For Batch, this should be working in release 1.9. For streaming, it is a bit more tricky, mainly because of the fact that you have to deal with downstream correctness. Either a recovery still needs to reset downstream tasks (which means on average half of the tasks) or needs to wait before publishing the data downstream until a persistent point for recovery has been reached. I have looked a bit into the second variant here. This needs a bit more thought (currently also busy with 1.9 release) but in the course of the next release cycle we might be able to share some initial design. Best, Stephan On Fri, Jul 26, 2019 at 3:46 AM Guowei Ma <[hidden email]> wrote: > Hi, > 1. Currently, much work in FLINK-4256 is about failover improvements in the > bouded dataset scenario. > 2. For the streaming scenario, a new shuffle plugin + proper failover > strategy could avoid the "stop-the-word" recovery. > 3. We have already done many works about the new shuffle in the old Flink > shuffle architectures because many of our customers have the concern.
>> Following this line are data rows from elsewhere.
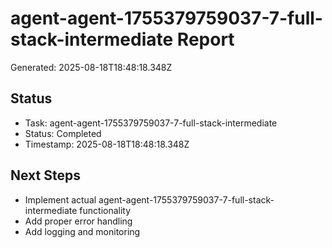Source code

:# agent-agent-1755379759037-7-full-stack-intermediate Report

Generated: 2025-08-18T18:48:18.348Z

## Status
- Task: agent-agent-1755379759037-7-full-stack-intermediate
- Status: Completed
- Timestamp: 2025-08-18T18:48:18.348Z

## Next Steps
- Implement actual agent-agent-1755379759037-7-full-stack-intermediate functionality
- Add proper error handling
- Add logging and monitoring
We > have a plan to move the work to the new Flink pluggable shuffle > architecture. > > Best, > Guowei > > > Thomas Weise <[hidden email]> 于2019年7月26日周五 上午8:54写道: > > > Hi, > > > > We are using Flink for streaming and find the "stop-the-world" recovery > > behavior of Flink prohibitive for use cases that prioritize availability. > > Partial recovery as outlined in FLIP-1 would probably alleviate these > > concerns. > > > > > > > https://cwiki.apache.org/confluence/display/FLINK/FLIP-1+%3A+Fine+Grained+Recovery+from+Task+Failures > > > > Looking at the subtasks in > > https://issues.apache.org/jira/browse/FLINK-4256 it > > appears that much of the work was already done but not much recent > > progress? What is missing (for streaming)? How close is version 2 > (recovery > > from limited intermediate results)? > > > > Thanks! > > Thomas > > > |
Guowei and Stephan, thanks for the reply!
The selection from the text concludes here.